*WORK INSTRUCTIONS:*
Your answer should be the entries below, reproduced character for character.
---- THE INPUT
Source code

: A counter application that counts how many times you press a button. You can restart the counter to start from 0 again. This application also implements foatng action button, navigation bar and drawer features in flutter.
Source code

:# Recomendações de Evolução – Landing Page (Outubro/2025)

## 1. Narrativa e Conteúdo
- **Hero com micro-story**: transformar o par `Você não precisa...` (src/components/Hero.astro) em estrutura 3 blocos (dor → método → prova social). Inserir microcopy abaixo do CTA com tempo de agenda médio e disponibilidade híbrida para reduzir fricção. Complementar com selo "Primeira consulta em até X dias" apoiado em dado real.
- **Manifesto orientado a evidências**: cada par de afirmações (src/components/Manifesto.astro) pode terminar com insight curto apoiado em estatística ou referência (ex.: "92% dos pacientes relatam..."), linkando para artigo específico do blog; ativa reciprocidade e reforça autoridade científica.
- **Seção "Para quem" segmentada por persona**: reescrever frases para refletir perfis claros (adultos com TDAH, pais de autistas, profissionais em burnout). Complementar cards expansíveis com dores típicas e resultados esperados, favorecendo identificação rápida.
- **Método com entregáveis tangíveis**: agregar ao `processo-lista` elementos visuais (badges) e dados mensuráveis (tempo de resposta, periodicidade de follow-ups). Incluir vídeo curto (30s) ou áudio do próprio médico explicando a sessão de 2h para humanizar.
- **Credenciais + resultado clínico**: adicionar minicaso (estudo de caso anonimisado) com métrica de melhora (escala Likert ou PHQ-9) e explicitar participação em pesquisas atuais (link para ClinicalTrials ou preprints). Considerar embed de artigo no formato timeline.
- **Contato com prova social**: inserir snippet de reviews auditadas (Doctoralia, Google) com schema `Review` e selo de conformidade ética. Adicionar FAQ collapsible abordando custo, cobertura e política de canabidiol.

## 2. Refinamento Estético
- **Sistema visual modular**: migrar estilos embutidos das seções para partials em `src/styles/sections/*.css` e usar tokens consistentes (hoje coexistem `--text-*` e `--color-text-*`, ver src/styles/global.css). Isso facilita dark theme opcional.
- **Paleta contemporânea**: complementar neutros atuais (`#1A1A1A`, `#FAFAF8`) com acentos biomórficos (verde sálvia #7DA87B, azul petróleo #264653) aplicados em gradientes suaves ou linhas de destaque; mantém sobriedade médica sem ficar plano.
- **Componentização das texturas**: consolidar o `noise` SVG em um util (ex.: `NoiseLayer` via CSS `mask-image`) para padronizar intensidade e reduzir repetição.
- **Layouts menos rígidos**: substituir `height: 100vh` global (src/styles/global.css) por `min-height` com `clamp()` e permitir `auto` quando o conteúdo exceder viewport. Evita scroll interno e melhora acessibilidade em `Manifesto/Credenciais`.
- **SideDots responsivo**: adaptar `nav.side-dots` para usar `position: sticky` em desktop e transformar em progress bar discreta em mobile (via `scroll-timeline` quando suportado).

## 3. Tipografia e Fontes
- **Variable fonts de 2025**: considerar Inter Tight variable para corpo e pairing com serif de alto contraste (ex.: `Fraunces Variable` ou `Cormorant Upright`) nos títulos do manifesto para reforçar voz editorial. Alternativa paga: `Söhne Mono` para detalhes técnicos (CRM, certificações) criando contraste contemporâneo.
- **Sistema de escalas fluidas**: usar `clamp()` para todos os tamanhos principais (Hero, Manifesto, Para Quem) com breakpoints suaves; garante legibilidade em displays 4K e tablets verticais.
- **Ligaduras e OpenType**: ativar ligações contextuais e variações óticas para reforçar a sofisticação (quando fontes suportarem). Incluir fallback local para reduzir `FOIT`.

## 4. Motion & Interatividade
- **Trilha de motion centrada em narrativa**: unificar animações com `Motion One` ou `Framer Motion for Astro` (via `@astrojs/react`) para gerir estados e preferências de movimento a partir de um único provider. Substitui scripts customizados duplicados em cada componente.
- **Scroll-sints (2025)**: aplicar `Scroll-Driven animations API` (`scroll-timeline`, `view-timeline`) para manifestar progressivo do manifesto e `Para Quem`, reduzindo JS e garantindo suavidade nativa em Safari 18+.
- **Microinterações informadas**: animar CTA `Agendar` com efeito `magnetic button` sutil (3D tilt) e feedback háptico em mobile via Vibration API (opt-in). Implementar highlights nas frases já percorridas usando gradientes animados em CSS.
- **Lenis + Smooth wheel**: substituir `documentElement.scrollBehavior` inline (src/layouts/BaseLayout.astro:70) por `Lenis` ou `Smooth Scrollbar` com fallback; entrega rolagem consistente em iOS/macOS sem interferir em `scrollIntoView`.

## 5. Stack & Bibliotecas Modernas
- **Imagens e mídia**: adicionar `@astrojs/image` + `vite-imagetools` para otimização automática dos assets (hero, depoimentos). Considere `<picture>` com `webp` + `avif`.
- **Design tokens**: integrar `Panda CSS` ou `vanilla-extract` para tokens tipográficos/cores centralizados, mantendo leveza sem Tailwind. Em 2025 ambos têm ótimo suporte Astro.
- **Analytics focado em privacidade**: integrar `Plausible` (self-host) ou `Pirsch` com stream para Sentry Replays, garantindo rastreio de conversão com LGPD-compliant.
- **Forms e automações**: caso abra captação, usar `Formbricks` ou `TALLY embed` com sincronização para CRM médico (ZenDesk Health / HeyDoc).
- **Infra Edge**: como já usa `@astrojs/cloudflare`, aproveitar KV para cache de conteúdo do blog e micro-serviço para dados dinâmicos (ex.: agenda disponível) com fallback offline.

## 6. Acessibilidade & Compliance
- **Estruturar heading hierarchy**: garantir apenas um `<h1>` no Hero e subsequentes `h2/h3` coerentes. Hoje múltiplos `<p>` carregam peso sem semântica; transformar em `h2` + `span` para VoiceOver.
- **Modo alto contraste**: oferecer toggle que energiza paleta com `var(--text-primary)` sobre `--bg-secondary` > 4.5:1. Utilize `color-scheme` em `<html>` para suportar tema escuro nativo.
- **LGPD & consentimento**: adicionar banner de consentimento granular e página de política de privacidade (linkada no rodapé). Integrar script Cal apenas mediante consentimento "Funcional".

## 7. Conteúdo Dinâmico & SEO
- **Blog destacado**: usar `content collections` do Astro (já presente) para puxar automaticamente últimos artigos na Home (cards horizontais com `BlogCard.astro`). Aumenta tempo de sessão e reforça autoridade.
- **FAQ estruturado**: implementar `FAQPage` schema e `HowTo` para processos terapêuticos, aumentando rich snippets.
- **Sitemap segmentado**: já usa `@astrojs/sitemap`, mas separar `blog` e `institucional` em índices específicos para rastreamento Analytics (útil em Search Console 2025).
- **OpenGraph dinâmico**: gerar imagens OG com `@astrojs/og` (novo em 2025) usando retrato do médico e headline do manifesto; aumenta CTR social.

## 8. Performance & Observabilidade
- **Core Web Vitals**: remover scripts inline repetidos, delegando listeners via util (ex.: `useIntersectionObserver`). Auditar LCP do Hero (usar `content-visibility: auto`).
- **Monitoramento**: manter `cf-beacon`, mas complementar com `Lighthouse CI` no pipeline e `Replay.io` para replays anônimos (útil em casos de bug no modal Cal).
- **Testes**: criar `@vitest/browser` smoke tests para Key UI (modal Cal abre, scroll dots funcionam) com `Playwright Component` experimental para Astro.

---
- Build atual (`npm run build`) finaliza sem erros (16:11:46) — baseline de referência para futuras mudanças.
--------
*SOLUTION TO THE PROBLEM:*
Source code

: A counter application that counts how many times you press a button. You can restart the counter to start from 0 again. This application also implements foatng action button, navigation bar and drawer features in flutter.
Source code

:# Recomendações de Evolução – Landing Page (Outubro/2025)

## 1. Narrativa e Conteúdo
- **Hero com micro-story**: transformar o par `Você não precisa...` (src/components/Hero.astro) em estrutura 3 blocos (dor → método → prova social). Inserir microcopy abaixo do CTA com tempo de agenda médio e disponibilidade híbrida para reduzir fricção. Complementar com selo "Primeira consulta em até X dias" apoiado em dado real.
- **Manifesto orientado a evidências**: cada par de afirmações (src/components/Manifesto.astro) pode terminar com insight curto apoiado em estatística ou referência (ex.: "92% dos pacientes relatam..."), linkando para artigo específico do blog; ativa reciprocidade e reforça autoridade científica.
- **Seção "Para quem" segmentada por persona**: reescrever frases para refletir perfis claros (adultos com TDAH, pais de autistas, profissionais em burnout). Complementar cards expansíveis com dores típicas e resultados esperados, favorecendo identificação rápida.
- **Método com entregáveis tangíveis**: agregar ao `processo-lista` elementos visuais (badges) e dados mensuráveis (tempo de resposta, periodicidade de follow-ups). Incluir vídeo curto (30s) ou áudio do próprio médico explicando a sessão de 2h para humanizar.
- **Credenciais + resultado clínico**: adicionar minicaso (estudo de caso anonimisado) com métrica de melhora (escala Likert ou PHQ-9) e explicitar participação em pesquisas atuais (link para ClinicalTrials ou preprints). Considerar embed de artigo no formato timeline.
- **Contato com prova social**: inserir snippet de reviews auditadas (Doctoralia, Google) com schema `Review` e selo de conformidade ética. Adicionar FAQ collapsible abordando custo, cobertura e política de canabidiol.

## 2. Refinamento Estético
- **Sistema visual modular**: migrar estilos embutidos das seções para partials em `src/styles/sections/*.css` e usar tokens consistentes (hoje coexistem `--text-*` e `--color-text-*`, ver src/styles/global.css). Isso facilita dark theme opcional.
- **Paleta contemporânea**: complementar neutros atuais (`#1A1A1A`, `#FAFAF8`) com acentos biomórficos (verde sálvia #7DA87B, azul petróleo #264653) aplicados em gradientes suaves ou linhas de destaque; mantém sobriedade médica sem ficar plano.
- **Componentização das texturas**: consolidar o `noise` SVG em um util (ex.: `NoiseLayer` via CSS `mask-image`) para padronizar intensidade e reduzir repetição.
- **Layouts menos rígidos**: substituir `height: 100vh` global (src/styles/global.css) por `min-height` com `clamp()` e permitir `auto` quando o conteúdo exceder viewport. Evita scroll interno e melhora acessibilidade em `Manifesto/Credenciais`.
- **SideDots responsivo**: adaptar `nav.side-dots` para usar `position: sticky` em desktop e transformar em progress bar discreta em mobile (via `scroll-timeline` quando suportado).

## 3. Tipografia e Fontes
- **Variable fonts de 2025**: considerar Inter Tight variable para corpo e pairing com serif de alto contraste (ex.: `Fraunces Variable` ou `Cormorant Upright`) nos títulos do manifesto para reforçar voz editorial. Alternativa paga: `Söhne Mono` para detalhes técnicos (CRM, certificações) criando contraste contemporâneo.
- **Sistema de escalas fluidas**: usar `clamp()` para todos os tamanhos principais (Hero, Manifesto, Para Quem) com breakpoints suaves; garante legibilidade em displays 4K e tablets verticais.
- **Ligaduras e OpenType**: ativar ligações contextuais e variações óticas para reforçar a sofisticação (quando fontes suportarem). Incluir fallback local para reduzir `FOIT`.

## 4. Motion & Interatividade
- **Trilha de motion centrada em narrativa**: unificar animações com `Motion One` ou `Framer Motion for Astro` (via `@astrojs/react`) para gerir estados e preferências de movimento a partir de um único provider. Substitui scripts customizados duplicados em cada componente.
- **Scroll-sints (2025)**: aplicar `Scroll-Driven animations API` (`scroll-timeline`, `view-timeline`) para manifestar progressivo do manifesto e `Para Quem`, reduzindo JS e garantindo suavidade nativa em Safari 18+.
- **Microinterações informadas**: animar CTA `Agendar` com efeito `magnetic button` sutil (3D tilt) e feedback háptico em mobile via Vibration API (opt-in). Implementar highlights nas frases já percorridas usando gradientes animados em CSS.
- **Lenis + Smooth wheel**: substituir `documentElement.scrollBehavior` inline (src/layouts/BaseLayout.astro:70) por `Lenis` ou `Smooth Scrollbar` com fallback; entrega rolagem consistente em iOS/macOS sem interferir em `scrollIntoView`.

## 5. Stack & Bibliotecas Modernas
- **Imagens e mídia**: adicionar `@astrojs/image` + `vite-imagetools` para otimização automática dos assets (hero, depoimentos). Considere `<picture>` com `webp` + `avif`.
- **Design tokens**: integrar `Panda CSS` ou `vanilla-extract` para tokens tipográficos/cores centralizados, mantendo leveza sem Tailwind. Em 2025 ambos têm ótimo suporte Astro.
- **Analytics focado em privacidade**: integrar `Plausible` (self-host) ou `Pirsch` com stream para Sentry Replays, garantindo rastreio de conversão com LGPD-compliant.
- **Forms e automações**: caso abra captação, usar `Formbricks` ou `TALLY embed` com sincronização para CRM médico (ZenDesk Health / HeyDoc).
- **Infra Edge**: como já usa `@astrojs/cloudflare`, aproveitar KV para cache de conteúdo do blog e micro-serviço para dados dinâmicos (ex.: agenda disponível) com fallback offline.

## 6. Acessibilidade & Compliance
- **Estruturar heading hierarchy**: garantir apenas um `<h1>` no Hero e subsequentes `h2/h3` coerentes. Hoje múltiplos `<p>` carregam peso sem semântica; transformar em `h2` + `span` para VoiceOver.
- **Modo alto contraste**: oferecer toggle que energiza paleta com `var(--text-primary)` sobre `--bg-secondary` > 4.5:1. Utilize `color-scheme` em `<html>` para suportar tema escuro nativo.
- **LGPD & consentimento**: adicionar banner de consentimento granular e página de política de privacidade (linkada no rodapé). Integrar script Cal apenas mediante consentimento "Funcional".

## 7. Conteúdo Dinâmico & SEO
- **Blog destacado**: usar `content collections` do Astro (já presente) para puxar automaticamente últimos artigos na Home (cards horizontais com `BlogCard.astro`). Aumenta tempo de sessão e reforça autoridade.
- **FAQ estruturado**: implementar `FAQPage` schema e `HowTo` para processos terapêuticos, aumentando rich snippets.
- **Sitemap segmentado**: já usa `@astrojs/sitemap`, mas separar `blog` e `institucional` em índices específicos para rastreamento Analytics (útil em Search Console 2025).
- **OpenGraph dinâmico**: gerar imagens OG com `@astrojs/og` (novo em 2025) usando retrato do médico e headline do manifesto; aumenta CTR social.

## 8. Performance & Observabilidade
- **Core Web Vitals**: remover scripts inline repetidos, delegando listeners via util (ex.: `useIntersectionObserver`). Auditar LCP do Hero (usar `content-visibility: auto`).
- **Monitoramento**: manter `cf-beacon`, mas complementar com `Lighthouse CI` no pipeline e `Replay.io` para replays anônimos (útil em casos de bug no modal Cal).
- **Testes**: criar `@vitest/browser` smoke tests para Key UI (modal Cal abre, scroll dots funcionam) com `Playwright Component` experimental para Astro.

---
- Build atual (`npm run build`) finaliza sem erros (16:11:46) — baseline de referência para futuras mudanças.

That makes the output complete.